■ Brief
Every line from the one with "From a defensive" through the end of the records below should be restated word for word, and nothing outside that span.

**** Exercise inputs ****

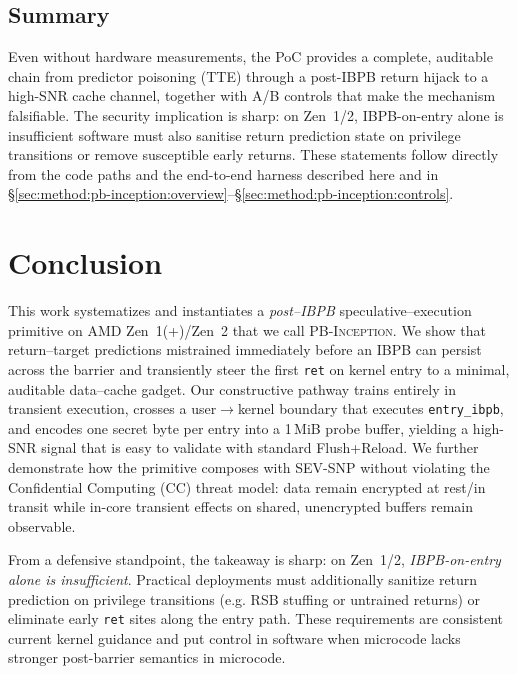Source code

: \documentclass[11pt,a4paper]{article}
\begin{document}
\subsection{Summary}
Even without hardware measurements, the PoC provides a complete, auditable chain from predictor poisoning (TTE) through a post-IBPB return hijack to a high-SNR cache channel, together with A/B controls that make the mechanism falsifiable. The security implication is sharp: on Zen~1/2, IBPB-on-entry alone is insufficient software must also sanitise return prediction state on privilege transitions or remove susceptible early returns. These statements follow directly from the code paths and the end-to-end harness described here and in \S\ref{sec:method:pb-inception:overview}--\S\ref{sec:method:pb-inception:controls}.\cite{wikner2025breaking,trujillo2023inception,linux_srso_doc,linux_rsb_doc}


\section{Conclusion}
\label{sec:conclusion}

This work systematizes and instantiates a \emph{post–IBPB} speculative–execution primitive on AMD Zen~1(+)/Zen~2 that we call \textsc{PB-Inception}. We show that return–target predictions mistrained immediately before an IBPB can persist across the barrier and transiently steer the first \texttt{ret} on kernel entry to a minimal, auditable data–cache gadget. Our constructive pathway trains entirely in transient execution, crosses a user$\rightarrow$kernel boundary that executes \texttt{entry\_ibpb}, and encodes one secret byte per entry into a 1\,MiB probe buffer, yielding a high-SNR signal that is easy to validate with standard Flush+Reload. We further demonstrate how the primitive composes with SEV-SNP without violating the Confidential Computing (CC) threat model: data remain encrypted at rest/in transit while in-core transient effects on shared, unencrypted buffers remain observable.

From a defensive standpoint, the takeaway is sharp: on Zen~1/2, \emph{IBPB-on-entry alone is insufficient}. Practical deployments must additionally sanitize return prediction on privilege transitions (e.g. RSB stuffing or untrained returns) or eliminate early \texttt{ret} sites along the entry path. These requirements are consistent current kernel guidance and put control in software when microcode lacks stronger post-barrier semantics in microcode.
\end{document}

****

■ Answer to this problem
From a defensive standpoint, the takeaway is sharp: on Zen~1/2, \emph{IBPB-on-entry alone is insufficient}. Practical deployments must additionally sanitize return prediction on privilege transitions (e.g. RSB stuffing or untrained returns) or eliminate early \texttt{ret} sites along the entry path. These requirements are consistent current kernel guidance and put control in software when microcode lacks stronger post-barrier semantics in microcode.
\end{document}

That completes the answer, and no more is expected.